I saw a map of undersea internet cables the other day and it's crazy how many branches there are. It got me wondering - if I'm (based in the UK) playing an online game from someone in Japan for example, how is the route worked out? Does my ISP know that to get to place X, the data has to be routed via cable 1, cable 2 etc. but to get to place Z it needs to go via cable 3, 4?
I'd like to know this as well actually but on a physical level, i understand the TCP/IP stack well enough, but what is the circuitry that actually sends the light down the correct cable?
it doesn't send it down the correct cable. It sends it on.
Imagine your friends. you need to talk to somebody. Lets call him Garry. You don't know Garry's contact info. So instead, you pull out your phone, and text Sally, asking her to ask Garry if he knows where your glasses are. Sally pretty much knows every one. Or at least, you thought she did. Reality is she sent to to Becky who sends it on to Steve. Now, Steve is the one who invited Becky to Garry's party, and because... reasons, Becky invited Sally who invited you... so now, Steve relays the question to Garry.

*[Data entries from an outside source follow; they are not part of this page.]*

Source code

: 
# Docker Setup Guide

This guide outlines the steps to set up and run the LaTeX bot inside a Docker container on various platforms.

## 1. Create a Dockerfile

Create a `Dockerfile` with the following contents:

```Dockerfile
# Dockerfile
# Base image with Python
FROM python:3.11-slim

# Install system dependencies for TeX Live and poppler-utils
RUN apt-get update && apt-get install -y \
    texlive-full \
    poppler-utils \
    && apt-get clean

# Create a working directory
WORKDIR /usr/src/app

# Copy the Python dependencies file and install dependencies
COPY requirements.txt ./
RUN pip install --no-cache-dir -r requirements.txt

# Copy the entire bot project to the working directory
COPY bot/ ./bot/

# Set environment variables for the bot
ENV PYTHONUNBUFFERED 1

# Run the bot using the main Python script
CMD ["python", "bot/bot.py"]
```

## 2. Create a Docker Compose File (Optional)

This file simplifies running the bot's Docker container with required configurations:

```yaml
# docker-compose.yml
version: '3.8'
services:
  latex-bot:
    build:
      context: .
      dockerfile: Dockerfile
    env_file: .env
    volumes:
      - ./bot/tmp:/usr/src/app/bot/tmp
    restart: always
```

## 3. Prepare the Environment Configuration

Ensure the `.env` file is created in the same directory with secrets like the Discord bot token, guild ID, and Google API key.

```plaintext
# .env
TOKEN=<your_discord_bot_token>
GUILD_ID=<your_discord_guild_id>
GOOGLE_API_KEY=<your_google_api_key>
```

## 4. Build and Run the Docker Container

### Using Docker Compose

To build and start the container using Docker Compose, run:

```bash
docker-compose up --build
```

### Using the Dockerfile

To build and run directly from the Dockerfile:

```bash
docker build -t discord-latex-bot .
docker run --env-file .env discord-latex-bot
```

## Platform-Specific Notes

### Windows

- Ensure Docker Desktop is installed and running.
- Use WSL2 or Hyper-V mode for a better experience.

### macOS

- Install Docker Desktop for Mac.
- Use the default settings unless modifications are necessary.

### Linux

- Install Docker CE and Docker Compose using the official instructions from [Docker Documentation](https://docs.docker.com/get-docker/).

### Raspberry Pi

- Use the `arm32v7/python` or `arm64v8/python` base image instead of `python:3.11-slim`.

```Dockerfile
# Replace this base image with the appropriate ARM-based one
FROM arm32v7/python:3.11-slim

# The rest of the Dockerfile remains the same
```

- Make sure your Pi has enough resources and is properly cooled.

Garry hasn't seen your glasses, but, he does have a weird set of car keys with a giant Charzard key fob... maybe they're yours? So, he sends his reply to Steve, which forwards it to Becky, who sends it to Sally, who giggles and asks if you really have a charzard key fob.
You get the idea. Only unlike people, the data usually doesn't get mangled.
I wrote up a whole thing that didn't post. There's good answers here but I think that, like me, you wanted a more "voltage based" one.
Short answer is they don't. Everything on the network is always listening, and security is based solely off of a handshake. Everything is always employing a fancy multimeter that measures voltage high/low as a 1/0 turning it from bits to bytes etc. The router listens to that and decides where to send it upstream, which it isolates from downstream.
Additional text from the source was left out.